---- Records shown

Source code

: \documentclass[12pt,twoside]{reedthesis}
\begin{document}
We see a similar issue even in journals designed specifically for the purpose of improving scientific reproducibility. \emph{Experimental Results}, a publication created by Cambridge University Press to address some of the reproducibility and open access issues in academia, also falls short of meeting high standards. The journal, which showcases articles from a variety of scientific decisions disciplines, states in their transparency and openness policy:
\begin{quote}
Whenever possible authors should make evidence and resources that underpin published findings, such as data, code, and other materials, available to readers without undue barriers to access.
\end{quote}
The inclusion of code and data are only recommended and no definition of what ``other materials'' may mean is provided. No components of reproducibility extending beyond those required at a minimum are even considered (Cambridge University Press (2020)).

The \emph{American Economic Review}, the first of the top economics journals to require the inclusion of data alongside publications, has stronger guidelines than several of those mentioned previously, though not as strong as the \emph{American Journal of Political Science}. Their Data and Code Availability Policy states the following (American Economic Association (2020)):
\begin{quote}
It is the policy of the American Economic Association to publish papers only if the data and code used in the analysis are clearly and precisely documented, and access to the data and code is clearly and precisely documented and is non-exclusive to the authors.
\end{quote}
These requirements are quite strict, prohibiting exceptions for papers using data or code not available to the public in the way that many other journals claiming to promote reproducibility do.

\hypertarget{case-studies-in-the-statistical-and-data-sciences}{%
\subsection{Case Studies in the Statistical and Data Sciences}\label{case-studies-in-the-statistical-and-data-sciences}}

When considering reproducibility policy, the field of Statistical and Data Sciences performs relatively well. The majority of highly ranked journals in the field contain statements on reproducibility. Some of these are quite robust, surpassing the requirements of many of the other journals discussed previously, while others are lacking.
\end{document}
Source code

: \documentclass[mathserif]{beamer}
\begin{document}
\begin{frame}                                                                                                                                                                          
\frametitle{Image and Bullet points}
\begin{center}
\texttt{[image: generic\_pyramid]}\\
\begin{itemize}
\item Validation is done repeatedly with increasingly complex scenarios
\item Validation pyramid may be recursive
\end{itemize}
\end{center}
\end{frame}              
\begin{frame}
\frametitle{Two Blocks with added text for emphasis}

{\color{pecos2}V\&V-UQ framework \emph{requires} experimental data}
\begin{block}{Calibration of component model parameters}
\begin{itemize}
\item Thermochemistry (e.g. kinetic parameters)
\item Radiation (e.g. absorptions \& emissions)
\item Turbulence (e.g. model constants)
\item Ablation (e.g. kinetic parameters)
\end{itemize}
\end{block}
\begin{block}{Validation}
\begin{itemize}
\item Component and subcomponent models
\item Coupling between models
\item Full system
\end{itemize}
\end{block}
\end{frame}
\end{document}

--------

• Work to be completed
Show all lines in the records above that hold "Validation".

• Solved problem
\item Validation is done repeatedly with increasingly complex scenarios
\item Validation pyramid may be recursive
\begin{block}{Validation}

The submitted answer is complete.